The wood of Vasa is more than 95% original timber. In addition to the ship and the longboat (esping in Swedish), the Vasa Museum’s collections include over 45 000 loose finds. An internet database provides access to the collection for the general public, as each object is recorded, photographed and registered.
Sail and Rig
Vasa is exhibited today with the three lower masts stepped and rigged, as she would be stored in the winter. In service, there would be two more masts, topmasts and topgallant masts, above the fore and main lower masts and a topmast at the mizzen, but little of the upper rig survives. It may have been salvaged shortly after the catastrophe and used on another ship.
Fully rigged, Vasa would measure 52 meters from the keel to the top of the mainmast. The stylized metal “masts” on the museum’s roof give an idea of the ship’s full height.
Work on the reconstruction of Vasa’s rig began in the late 1960s, when curator Eva Marie Stolt began to determine how the ship’s complicated rig looked in 1628. With this research as a foundation, Vasa’s rig could be built up again in 1992-1995 under the direction of Olof Pipping, a professional captain and rigger. TV, radio and the newspapers described how Vasa steadily changed from a wreck to a ship.
The rigging used a total of four kilometres of specially made rope. The bowsprit, its missing outer end reconstructed with new wood, was mounted first, followed by the foremast and mainmast. Before the six-ton mainmast was stepped, Anders Franzén laid a coin in the maststep for luck.
The mizzenmast (farthest aft) was the only one of the ship’s masts that did not survive, so a new mast, which was left to season for several years after it was made, was stepped in its place.
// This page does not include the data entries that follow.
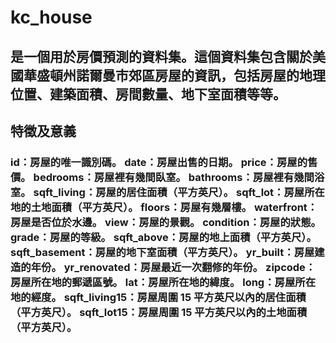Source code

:<h1>kc_house  
<h2>是一個用於房價預測的資料集。這個資料集包含關於美國華盛頓州諾爾曼市郊區房屋的資訊，包括房屋的地理位置、建築面積、房間數量、地下室面積等等。  
  
<h2>特徵及意義   
<h3> 
id：房屋的唯一識別碼。  
date：房屋出售的日期。  
price：房屋的售價。  
bedrooms：房屋裡有幾間臥室。  
bathrooms：房屋裡有幾間浴室。  
sqft_living：房屋的居住面積（平方英尺）。  
sqft_lot：房屋所在地的土地面積（平方英尺）。  
floors：房屋有幾層樓。  
waterfront：房屋是否位於水邊。  
view：房屋的景觀。  
condition：房屋的狀態。  
grade：房屋的等級。  
sqft_above：房屋的地上面積（平方英尺）。  
sqft_basement：房屋的地下室面積（平方英尺）。  
yr_built：房屋建造的年份。  
yr_renovated：房屋最近一次翻修的年份。  
zipcode：房屋所在地的郵遞區號。  
lat：房屋所在地的緯度。  
long：房屋所在地的經度。  
sqft_living15：房屋周圍 15 平方英尺以內的居住面積（平方英尺）。  
sqft_lot15：房屋周圍 15 平方英尺以內的土地面積（平方英尺）。  
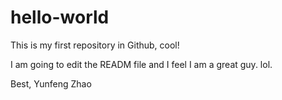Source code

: # hello-world
This is my first repository in Github, cool!

I am going to edit the READM file and I feel I am a great guy. 
lol.

Best,
Yunfeng Zhao
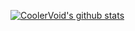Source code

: [![CoolerVoid's github stats](https://github-readme-stats.vercel.app/api?username=paduaalves&show_icons=true&theme=vision-friendly-dark&count_private=true)](https://github.com/anuraghazra/github-readme-stats)



<!--
**paduaalves/paduaalves** is a ✨ _special_ ✨ repository because its `README.md` (this file) appears on your GitHub profile.

Here are some ideas to get you started:

- 🔭 I’m currently working on ...
- 🌱 I’m currently learning ...
- 👯 I’m looking to collaborate on ...
- 🤔 I’m looking for help with ...
- 💬 Ask me about ...
- 📫 How to reach me: ...
- 😄 Pronouns: ...
- ⚡ Fun fact: ...
-->
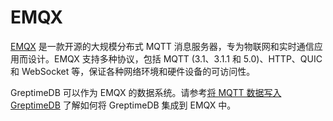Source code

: # EMQX

[EMQX](https://www.emqx.io/) 是一款开源的大规模分布式 MQTT 消息服务器，专为物联网和实时通信应用而设计。EMQX 支持多种协议，包括 MQTT (3.1、3.1.1 和 5.0)、HTTP、QUIC 和 WebSocket 等，保证各种网络环境和硬件设备的可访问性。

GreptimeDB 可以作为 EMQX 的数据系统。请参考[将 MQTT 数据写入 GreptimeDB](https://www.emqx.io/docs/zh/v5/data-integration/data-bridge-greptimedb.html) 了解如何将 GreptimeDB 集成到 EMQX 中。
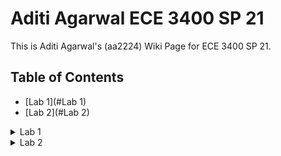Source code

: # Aditi Agarwal ECE 3400 SP 21

This is Aditi Agarwal's (aa2224) Wiki Page for ECE 3400 SP 21. 

## Table of Contents
- [Lab 1](#Lab 1)
- [Lab 2](#Lab 2)

<details>
<summary>Lab 1</summary>

## Lab 1

In Lab 1, I learned how to program the Arduino, how to assemble a circuit with photoresistors, and how to view the input of photoresistors through using Arduino pins. 

### Blinking the LED

As an introduction to programming an Arduino, the first task of the lab was to blink an LED. After installing the Arduino IDE, I used the file given to us, `blink_LED.ino`. This code helped me learn how programming a microcontroller works, in which there is a setup sequence, and then a loop that continuosly runs on the Arduino everytime it is turned on until a new program gets loaded onto the Arduino or you press the RESET button. In the setup part of the code, the `LEDBUILTIN` pin, which is a "pin" that controls the LED that is already on the Arduino, is declared as an output so that the compiler can tell the Arduino that it is writing values to it to output onto the connected I/O device, which in this case is the built-in LED. In the loop part of the code, we first write a `HIGH` signal to the LED, which is a digital value that is high enough power to turn on the LED, then there is a delay, then we write `LOW` which turns the LED off, and then there is another delay. The delay between the writes to the LEDs is required in order to see any visible change since the clock speed of the Arduino is faster than we can see. After understanding how the code works, I programmed it to the Arduino, and saw that how I changed the delay time affected how fast the LED was blinking. 

### Building the Photosensor Circuits

After understanding how to program the Arduino, we got started on the first part of developing a Light Following robot. To get the Light Following Robot to follow light, I first needed to connect the photoresistors to the Arduino to sense light intensity. The CdS Photosensors are photoresistors in which as more light is detected (indcident light) at the sensor, the resistance value decreases so that the output voltage increases. This is because the photoresistor is a voltage divider circuit with the resistor that has incident light is on one side and a 10 kilo-ohms pull-down resistor is on the other side. The output voltage is connected to an analog input of the Arduino Nano so that its value can be read (from 0 to 1023) by the Arduino as a digital value. 

 Since it reads a value upto 1023, it was important to first calibrate the photoresistor to the regular lighting surroundings so that it will be able to detect a flashlight approximiatley 30 cm away. To do this, I first created a simple circuit with just one photosensor connected. 
 
![one photosensor circuit](single_photoresistor_circuit.png)


After creating this circuit, I used the `CdS_ReadA0.ino` code to read the value to the Serial Monitor. In the code, first in set up I set the baud rate to 9600 and then match that on the serial monitor so that I can read the outputs. Then in the loop, I read the pinvalue using an `analogRead` to pin A0, which is which pin the photoresistor output is. Below is what got printed out on the serial monitor without a flashlight near it, so it is the value based on just surrounding light.

![img2](one_photoresistor_serial.png)


After callibrating with one photosensor, I created a circuit with two photosensors, one pointing to the left and one to the right of the robot so that it will turn to the right or left based on where the flashlight is. I used two analog pins, A0 and A1 for the output of the photoresistors. The full circuit below. 

![full circuit](full_circuit.png)

To detect which side the flashlight is, I used a Normalized Measurement for the left and the right. This is needed because if the flashlight was on the right, for example, the left would still detect it. The normalized measurement for the left is the sensor reading on the left divided by the sum of both sensor readings and the normalized measurement for the right is the sensor reading on the right divided by the sum of both sensors. I wrote the code `CdS_ReadA0A1.ino` so that it prints the normalized measurement values on both the left and right side. This is the first step to eventually making the robot follow light.

Serial Output when flashlight is on the right:

![img4](photoresistor_right.png)


Serial Output when flashlight is on the left:

![img5](photoresistor_left.png)


In Lab 2, I will connect the motors to the circuit and write code so that the robot moves based on the light.
 
</details>

<details>
<summary>Lab 2</summary>

## Lab 2

In this lab, I integrated the work from Lab 1 where I callibrated and created the circuits for the photoresistors with the actual motors and wheels to fully create a light following robot. 

### Materials
<img width="611" alt="Screen Shot 2021-03-29 at 5 34 50 PM" src="https://user-images.githubusercontent.com/45053255/112903091-11614600-90b5-11eb-9e58-9acc08dc3e81.png">


### Analog-to-Digital Conversion on Arduino

In order to read voltage values, the Arduino is able to convert an Analog input into a digital reading from 0 to 1023. 

In this lab, we had to examine the timing of the ADC process as we use it to read the photoresistor values for light following. The CLK_ADC value generates a clock signal as described by the following table from the ATMega4809 Datasheet. 

<img width="818" alt="Screen Shot 2021-03-29 at 5 09 50 PM" src="https://user-images.githubusercontent.com/45053255/112900484-93e80680-90b1-11eb-86ad-5e7c60726b41.png">


Using the bitRead() function and from reading the ATMega Datasheet for the correct bits to access, I was able to access the prescalar and PDIV values from the ADC0 CTRLC and CLKCTRL MCLKCTRLB registers respectively. The CLK_ADC values is generated from the CLK_PER value which is the CPU clock divided down by the prescaler value that is accessed in the CTRLC register in ADC0. 

![Uploading Screen Shot 2021-03-29 at 5.10.31 PM.png…]()
<img width="925" alt="Screen Shot 2021-03-29 at 5 10 19 PM" src="https://user-images.githubusercontent.com/45053255/112900543-a5c9a980-90b1-11eb-9078-3747716fa2a3.png">


The prescalar value of 6 means that the prescalar is 128. There is also the PDIV value which is either enabled or un-enabled for use to futher divide the CLK_PER value by. 

<img width="927" alt="Screen Shot 2021-03-29 at 5 10 42 PM" src="https://user-images.githubusercontent.com/45053255/112900586-b2e69880-90b1-11eb-8a7b-ee9b9755a173.png">


Since the PDIV was not enabled (PEN = 0), it was not factored into the CLK_ADC value.

The CLK_ADC is hence 16 MHz / 128 = 125 kHz

### H-Bridge

To run the robot's motors, we used an H-Bridge. We were given a chip for the H-Bridge (L293D). To power and control the motors, we used the following pinout from Lecture 7.


<img width="694" alt="Screen Shot 2021-03-29 at 4 47 34 PM" src="https://user-images.githubusercontent.com/45053255/112898132-782f3100-90ae-11eb-8d56-598d2129cb8e.png">

The internal logic for the L293D chip to work requires 5V from the Arduino and the motors use the 4.5V AA Battery pack. I connected Arduino output pins to the enables for the 2 motors to control the speed and then digital connections to the motor. 

<img width="618" alt="Screen Shot 2021-03-29 at 5 11 14 PM" src="https://user-images.githubusercontent.com/45053255/112900649-c5f96880-90b1-11eb-881e-1e840a76af20.png">

The chip at the bottom of the image (back of the robot) is the L293D chip.

To send a digital signal that can control power, the Arduino uses Pulse Width Modulation (PWM). PWM works by sending either a high or low signal, but in different time intervals. The longer the high signal is in each cycle, the higher the voltage is. 

<img width="414" alt="Screen Shot 2021-03-29 at 5 07 00 PM" src="https://user-images.githubusercontent.com/45053255/112900226-2dfb7f00-90b1-11eb-8916-f4a08e43d875.png">

I used 2 Arduino digital pins with PWM for the enables for each motor to control the speed. The other outputs for the direction did not need to be connected to PWM pins because they were either just high or low. To show wheel actuation, I first just made the robot's wheels move forward together, move backward together, turn in opposite direction to each other, and then come to a full stop. Each of these are for one second until the stop. To get the timing accurate, I used a millisecond timer and compared the time in the loop to 0 to switch to the different wheel directions based on time. 

video link: https://drive.google.com/file/d/1U6MJ6ScXGQpIi-ZrKf22N5cd0a4_htNr/view?usp=sharing

<figure class="video_container">
  <iframe src="https://drive.google.com/file/d/1U6MJ6ScXGQpIi-ZrKf22N5cd0a4_htNr/preview" width="640" height="480"></iframe>
</figure>

### Calibrating the Motors

The wheels are impossible to attach identically, hence to move the robot in a straight line, I had to find the different PWM speed values to write to the motors to go straight. I found that my left wheel moved faster than my right wheel so I adjusted for both fast and slow speeds.

Fast in straight line video: https://drive.google.com/file/d/1BnMHmPCJJ87rW69YuH_DytN6lfREscw7/view?usp=sharing

<figure class="video_container">
  <iframe src="https://drive.google.com/file/d/1BnMHmPCJJ87rW69YuH_DytN6lfREscw7/preview" width="640" height="480"></iframe>
</figure>

Slow in a straight line video: https://drive.google.com/file/d/1GYDUXnUgZSVViRshvOcERzb2nhsQlAwe/view?usp=sharing

<figure class="video_container">
  <iframe src="https://drive.google.com/file/d/1GYDUXnUgZSVViRshvOcERzb2nhsQlAwe/preview" width="640" height="480"></iframe>
</figure>

### Light Following using Photosensors

After calibrating the motors and understanding how to move the wheels, I combined the code from lab 1 normalized measurements identifying if the light is right or left with the code for moving the wheels. To turn the robot, I set the wheel in the direction the robot is turning to a slow speed, and the opposite wheel a fast speed. 

For light following, the conditions are that if there is no extra light source (flashlight), the robot spins in circles and the LED blinks repeatedly with 500 ms on and then off, if there is a light on one side then the robot turns that direction, and if the flashlight is not on one side the robot goes in a straight line. 

To make the code more organized, I made multiple functions. One function to move forward, one to move left, one to move right, and one for the blinking LED. This helped me debug the code a lot easier. In the main loop, I check if the left normalized value is between 0.4 and 0.6 and if it is, then it checks if there is extra light by checking if the actual photosensor value is greater than 100. If it is greater than 100 it goes straight and if not then it spins in circles with the blinking LED. If the left normalized value is not between 0.4 and 0.6 then it sees with normalized value is higher and turns in that direction. 

Final Video: https://drive.google.com/file/d/1JJEkW6YtUpRud0T0AVR1O1OzvPztSUCq/view?usp=sharing

<figure class="video_container">
  <iframe src="https://drive.google.com/file/d/1JJEkW6YtUpRud0T0AVR1O1OzvPztSUCq/preview" width="640" height="480"></iframe>
</figure>


</details>




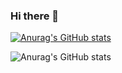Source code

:### Hi there 👋

<!--
**mufidat3250/mufidat3250** is a ✨ _special_ ✨ repository because its `README.md` (this file) appears on your GitHub profile.

Here are some ideas to get you started:

- 🔭 I’m currently working on ...
- 🌱 I’m currently learning ...
- 👯 I’m looking to collaborate on ...
- 🤔 I’m looking for help with ...
- 💬 Ask me about ...
- 📫 How to reach me: ...
- 😄 Pronouns: ...
- ⚡ Fun fact: ...
-->
[![Anurag's GitHub stats](https://github-readme-stats.vercel.app/api?username=mufidat3250)](https://github.com/anuraghazra/github-readme-stats)

![Anurag's GitHub stats](https://github-readme-stats.vercel.app/api?username=mufidat3250&count_private=true)
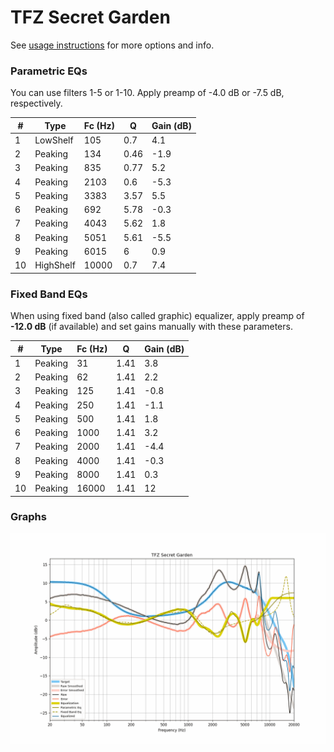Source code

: # TFZ Secret Garden
See [usage instructions](https://github.com/jaakkopasanen/AutoEq#usage) for more options and info.

### Parametric EQs
You can use filters 1-5 or 1-10. Apply preamp of -4.0 dB or -7.5 dB, respectively.

|   # | Type      |   Fc (Hz) |    Q |   Gain (dB) |
|-----|-----------|-----------|------|-------------|
|   1 | LowShelf  |       105 | 0.7  |         4.1 |
|   2 | Peaking   |       134 | 0.46 |        -1.9 |
|   3 | Peaking   |       835 | 0.77 |         5.2 |
|   4 | Peaking   |      2103 | 0.6  |        -5.3 |
|   5 | Peaking   |      3383 | 3.57 |         5.5 |
|   6 | Peaking   |       692 | 5.78 |        -0.3 |
|   7 | Peaking   |      4043 | 5.62 |         1.8 |
|   8 | Peaking   |      5051 | 5.61 |        -5.5 |
|   9 | Peaking   |      6015 | 6    |         0.9 |
|  10 | HighShelf |     10000 | 0.7  |         7.4 |

### Fixed Band EQs
When using fixed band (also called graphic) equalizer, apply preamp of **-12.0 dB** (if available) and set gains manually with these parameters.

|   # | Type    |   Fc (Hz) |    Q |   Gain (dB) |
|-----|---------|-----------|------|-------------|
|   1 | Peaking |        31 | 1.41 |         3.8 |
|   2 | Peaking |        62 | 1.41 |         2.2 |
|   3 | Peaking |       125 | 1.41 |        -0.8 |
|   4 | Peaking |       250 | 1.41 |        -1.1 |
|   5 | Peaking |       500 | 1.41 |         1.8 |
|   6 | Peaking |      1000 | 1.41 |         3.2 |
|   7 | Peaking |      2000 | 1.41 |        -4.4 |
|   8 | Peaking |      4000 | 1.41 |        -0.3 |
|   9 | Peaking |      8000 | 1.41 |         0.3 |
|  10 | Peaking |     16000 | 1.41 |        12   |

### Graphs
![](./TFZ%20Secret%20Garden.png)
Shrouds and stays, the ropes which support the masts, were set up. The rigging of the ship was carried out before the museum visitors and was completed with the tops, the round platforms near the mastheads, and the caps, the heavy blocks which support the topmasts.
Vasa had four of her ten sails set when she sank. The other six were found carefully folded and stored in the sail room when the ship was raised. Even though they were in very bad condition, it was possible to conserve the sails and save them. The smallest sail, 32 square meters of hemp canvas, is exhibited in the museum.